↓↓↓
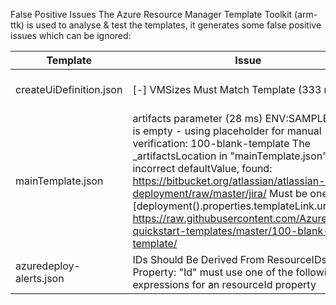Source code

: False Positive Issues 
The Azure Resource Manager Template Toolkit (arm-ttk) is used to analyse & test the templates, it generates some false positive issues which can be ignored:

| Template | Issue | Notes |
|----------|-------|-------|
| createUiDefinition.json         | [-] VMSizes Must Match Template (333 ms)      |   Known Issue with the ttk tool https://github.com/Azure/arm-ttk/issues/36    |
| mainTemplate.json   |  artifacts parameter (28 ms)                                                                                                                                                                                 ENV:SAMPLE_NAME is empty - using placeholder for manual verification: 100-blank-template                                                                                                                    The _artifactsLocation in "mainTemplate.json" has an incorrect defaultValue, found: https://bitbucket.org/atlassian/atlassian-azure-deployment/raw/master/jira/                                             Must be one of: [deployment().properties.templateLink.uri] https://raw.githubusercontent.com/Azure/azure-quickstart-templates/master/100-blank-template/     |       This default value is required for the DeployToAzure button|
| azuredeploy-alerts.json        | IDs Should Be Derived From ResourceIDs Property:      "Id" must use one of the following expressions for  an resourceId property      |   Ids and are using require the WebTestGeolocation location ID as per the docs & examples    |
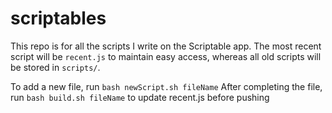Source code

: # scriptables
This repo is for all the scripts I write on the Scriptable app. The most recent script will be `recent.js` to maintain easy access, whereas all old scripts will be stored in `scripts/`.

To add a new file, run `bash newScript.sh fileName`
After completing the file, run `bash build.sh fileName` to update recent.js before pushing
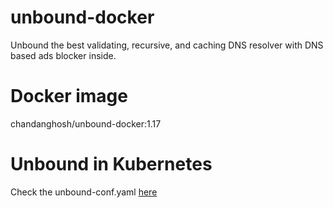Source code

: # unbound-docker
Unbound the best validating, recursive, and caching DNS resolver with DNS based ads blocker inside.


# Docker image
chandanghosh/unbound-docker:1.17

# Unbound in Kubernetes
Check the unbound-conf.yaml [here](https://github.com/ChandanGhosh/blocky-unbound-k3s)
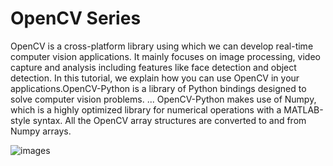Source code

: # OpenCV Series
 OpenCV is a cross-platform library using which we can develop real-time computer vision applications. It mainly focuses on image processing, video capture and analysis including features like face detection and object detection. In this tutorial, we explain how you can use OpenCV in your applications.OpenCV-Python is a library of Python bindings designed to solve computer vision problems. ... OpenCV-Python makes use of Numpy, which is a highly optimized library for numerical operations with a MATLAB-style syntax. All the OpenCV array structures are converted to and from Numpy arrays.

![images](https://user-images.githubusercontent.com/60054130/116786986-3fc0af80-aabf-11eb-931d-c63ba75a0bad.png)
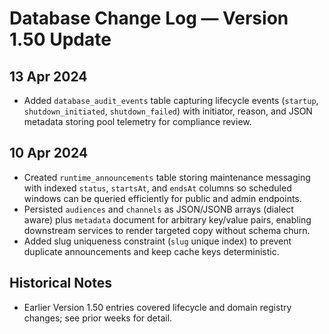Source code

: # Database Change Log — Version 1.50 Update

## 13 Apr 2024
- Added `database_audit_events` table capturing lifecycle events (`startup`, `shutdown_initiated`, `shutdown_failed`) with initiator, reason, and JSON metadata storing pool telemetry for compliance review.

## 10 Apr 2024
- Created `runtime_announcements` table storing maintenance messaging with indexed `status`, `startsAt`, and `endsAt` columns so
  scheduled windows can be queried efficiently for public and admin endpoints.
- Persisted `audiences` and `channels` as JSON/JSONB arrays (dialect aware) plus `metadata` document for arbitrary key/value
  pairs, enabling downstream services to render targeted copy without schema churn.
- Added slug uniqueness constraint (`slug` unique index) to prevent duplicate announcements and keep cache keys deterministic.

## Historical Notes
- Earlier Version 1.50 entries covered lifecycle and domain registry changes; see prior weeks for detail.
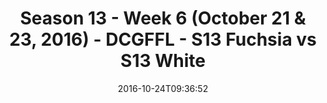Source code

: ---
title: Season 13 - Week 6 (October 21 & 23, 2016) - DCGFFL - S13 Fuchsia vs S13 White
teams-score:
- team: _teams/s13-fuchsia.md
  score:
- team: _teams/s13-white.md
  score: 16
mvp: J. Connolly (Fuchsia); W. Chappell (White)
game-ball: M. Ta-a (Fuchsia); E. Gonzales (White)
season: 13
week: 6
date: '2016-10-24T09:36:52'
pageid: season-13-week-6-october-21-23-2016-4815-vs-4830
---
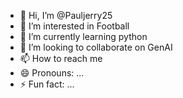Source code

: - 👋 Hi, I’m @Pauljerry25
- 👀 I’m interested in Football
- 🌱 I’m currently learning python
- 💞️ I’m looking to collaborate on GenAI
- 📫 How to reach me 
- 😄 Pronouns: ...
- ⚡ Fun fact: ...

<!---
Pauljerry25/Pauljerry25 is a ✨ special ✨ repository because its `README.md` (this file) appears on your GitHub profile.
You can click the Preview link to take a look at your changes.
--->
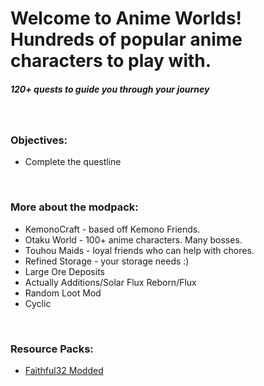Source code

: # Welcome to Anime Worlds! Hundreds of popular anime characters to play with.

##### 120+ quests to guide you through your journey

&nbsp;

### **Objectives:**

- Complete the questline

&nbsp;

### **More about the modpack:**

- KemonoCraft - based off Kemono Friends.
- Otaku World - 100+ anime characters. Many bosses.
- Touhou Maids - loyal friends who can help with chores.
- Refined Storage - your storage needs :)
- Large Ore Deposits
- Actually Additions/Solar Flux Reborn/Flux
- Random Loot Mod
- Cyclic

&nbsp;

### **Resource Packs:**

- [Faithful32 Modded](http://f32.me/)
↑↑↑
WHAT YOU ARE ASKED TO DO → Would you restate, word for word, the lines from the one holding "game-ball: M. Ta-a" through the end of the material above? Omit the pictures.

RESULT OF THE TASK →
game-ball: M. Ta-a (Fuchsia); E. Gonzales (White)
season: 13
week: 6
date: '2016-10-24T09:36:52'
pageid: season-13-week-6-october-21-23-2016-4815-vs-4830
---
Source code

: - 👋 Hi, I’m @Pauljerry25
- 👀 I’m interested in Football
- 🌱 I’m currently learning python
- 💞️ I’m looking to collaborate on GenAI
- 📫 How to reach me 
- 😄 Pronouns: ...
- ⚡ Fun fact: ...

<!---
Pauljerry25/Pauljerry25 is a ✨ special ✨ repository because its `README.md` (this file) appears on your GitHub profile.
You can click the Preview link to take a look at your changes.
--->
Source code

: # Welcome to Anime Worlds! Hundreds of popular anime characters to play with.

##### 120+ quests to guide you through your journey

&nbsp;

### **Objectives:**

- Complete the questline

&nbsp;

### **More about the modpack:**

- KemonoCraft - based off Kemono Friends.
- Otaku World - 100+ anime characters. Many bosses.
- Touhou Maids - loyal friends who can help with chores.
- Refined Storage - your storage needs :)
- Large Ore Deposits
- Actually Additions/Solar Flux Reborn/Flux
- Random Loot Mod
- Cyclic

&nbsp;

### **Resource Packs:**

- [Faithful32 Modded](http://f32.me/)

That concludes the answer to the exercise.